I am often amazed by the technology of yesteryear especially implements of war.  Here are a few great examples of weapons used during the US Revolutionary war.  Both the muzzle loading cannon and the flintlock musket were used on almost every major battle of the Revolution (I’d say all but I don’t have the evidence right now to back up that absolute).  These were high technology back then able to deal death to the enemy faster than ever.  I often think what a few cases of ammo and a mini-gun could have done!  Enjoy!

Muzzle Loading Cannon

Firing a muzzle loading cannon was quite difficult during the revolutionary war. It required a team of 7 to 14 men, with each soldier having a specialized job and the tools necessary to complete his function. The jobs ranged from calculating the proper elevation of the cannon to lighting the powder with an amount of smoldering rope when ready to fire.
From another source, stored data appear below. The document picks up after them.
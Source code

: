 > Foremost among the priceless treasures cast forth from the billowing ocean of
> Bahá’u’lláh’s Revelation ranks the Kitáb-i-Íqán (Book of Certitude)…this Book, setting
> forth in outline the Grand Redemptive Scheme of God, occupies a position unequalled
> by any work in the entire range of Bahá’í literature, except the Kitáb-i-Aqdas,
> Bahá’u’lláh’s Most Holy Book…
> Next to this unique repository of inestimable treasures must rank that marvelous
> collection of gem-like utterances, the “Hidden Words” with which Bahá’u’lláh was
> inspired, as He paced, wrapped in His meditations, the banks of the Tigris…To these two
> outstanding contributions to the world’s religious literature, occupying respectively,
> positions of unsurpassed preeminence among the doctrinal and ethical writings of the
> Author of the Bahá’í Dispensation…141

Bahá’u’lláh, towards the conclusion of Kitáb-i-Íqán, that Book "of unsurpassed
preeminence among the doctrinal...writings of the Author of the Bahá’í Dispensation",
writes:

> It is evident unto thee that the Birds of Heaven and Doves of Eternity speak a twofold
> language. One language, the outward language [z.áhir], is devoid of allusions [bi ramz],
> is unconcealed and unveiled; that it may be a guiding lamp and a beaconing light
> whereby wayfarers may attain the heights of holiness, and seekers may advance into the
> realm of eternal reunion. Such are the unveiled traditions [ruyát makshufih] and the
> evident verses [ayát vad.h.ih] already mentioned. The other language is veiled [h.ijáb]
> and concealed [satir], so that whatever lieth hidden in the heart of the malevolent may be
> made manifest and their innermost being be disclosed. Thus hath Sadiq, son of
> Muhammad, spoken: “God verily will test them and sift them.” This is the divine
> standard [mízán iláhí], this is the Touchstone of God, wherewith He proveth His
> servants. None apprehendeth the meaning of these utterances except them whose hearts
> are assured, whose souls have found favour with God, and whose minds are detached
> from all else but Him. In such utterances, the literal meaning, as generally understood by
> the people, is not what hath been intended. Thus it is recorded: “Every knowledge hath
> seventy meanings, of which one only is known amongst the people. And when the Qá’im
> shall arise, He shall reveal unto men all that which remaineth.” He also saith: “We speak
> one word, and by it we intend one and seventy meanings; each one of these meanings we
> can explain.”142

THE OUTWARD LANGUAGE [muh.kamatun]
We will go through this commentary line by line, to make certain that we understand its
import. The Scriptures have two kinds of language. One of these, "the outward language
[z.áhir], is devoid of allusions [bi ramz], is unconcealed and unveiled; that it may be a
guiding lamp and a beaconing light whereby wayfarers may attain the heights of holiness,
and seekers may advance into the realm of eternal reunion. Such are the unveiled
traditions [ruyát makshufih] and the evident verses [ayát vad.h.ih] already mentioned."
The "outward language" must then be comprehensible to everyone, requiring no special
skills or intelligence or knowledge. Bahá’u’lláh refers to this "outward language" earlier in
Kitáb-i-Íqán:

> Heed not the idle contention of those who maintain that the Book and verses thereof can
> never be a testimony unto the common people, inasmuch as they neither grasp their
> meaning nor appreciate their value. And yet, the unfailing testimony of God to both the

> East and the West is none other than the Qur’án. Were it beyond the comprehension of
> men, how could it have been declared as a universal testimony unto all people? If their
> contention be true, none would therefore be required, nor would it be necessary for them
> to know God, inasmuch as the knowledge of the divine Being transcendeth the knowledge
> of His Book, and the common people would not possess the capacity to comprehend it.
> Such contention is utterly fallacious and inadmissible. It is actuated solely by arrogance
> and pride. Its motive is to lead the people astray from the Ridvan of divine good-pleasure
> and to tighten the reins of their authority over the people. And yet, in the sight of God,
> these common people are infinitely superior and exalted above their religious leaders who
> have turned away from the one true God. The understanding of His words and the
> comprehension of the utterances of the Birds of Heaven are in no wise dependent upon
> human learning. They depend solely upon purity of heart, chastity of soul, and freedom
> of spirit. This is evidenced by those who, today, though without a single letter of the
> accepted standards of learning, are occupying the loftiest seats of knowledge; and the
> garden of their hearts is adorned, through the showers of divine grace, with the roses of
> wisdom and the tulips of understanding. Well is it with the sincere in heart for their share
The Continental Army would repeatedly practice firing the cannon until it became second nature to everyone involved. The practice paid off – the range of a cannon was hundreds of yards. If it was loaded grape shot (a canvas bag full of shrapnel), it had the ability to take out dozens of enemy soldiers at once.

Flintlock Musket

A popular weapon during the revolutionary war was the flintlock musket. If a soldier was equipped with such a weapon, he was expected to fire a round every 20 seconds. That might seem like a lot of time between shots, especially compared to today’s weapons, but it’s actually remarkable that 20 seconds was all that was necessary.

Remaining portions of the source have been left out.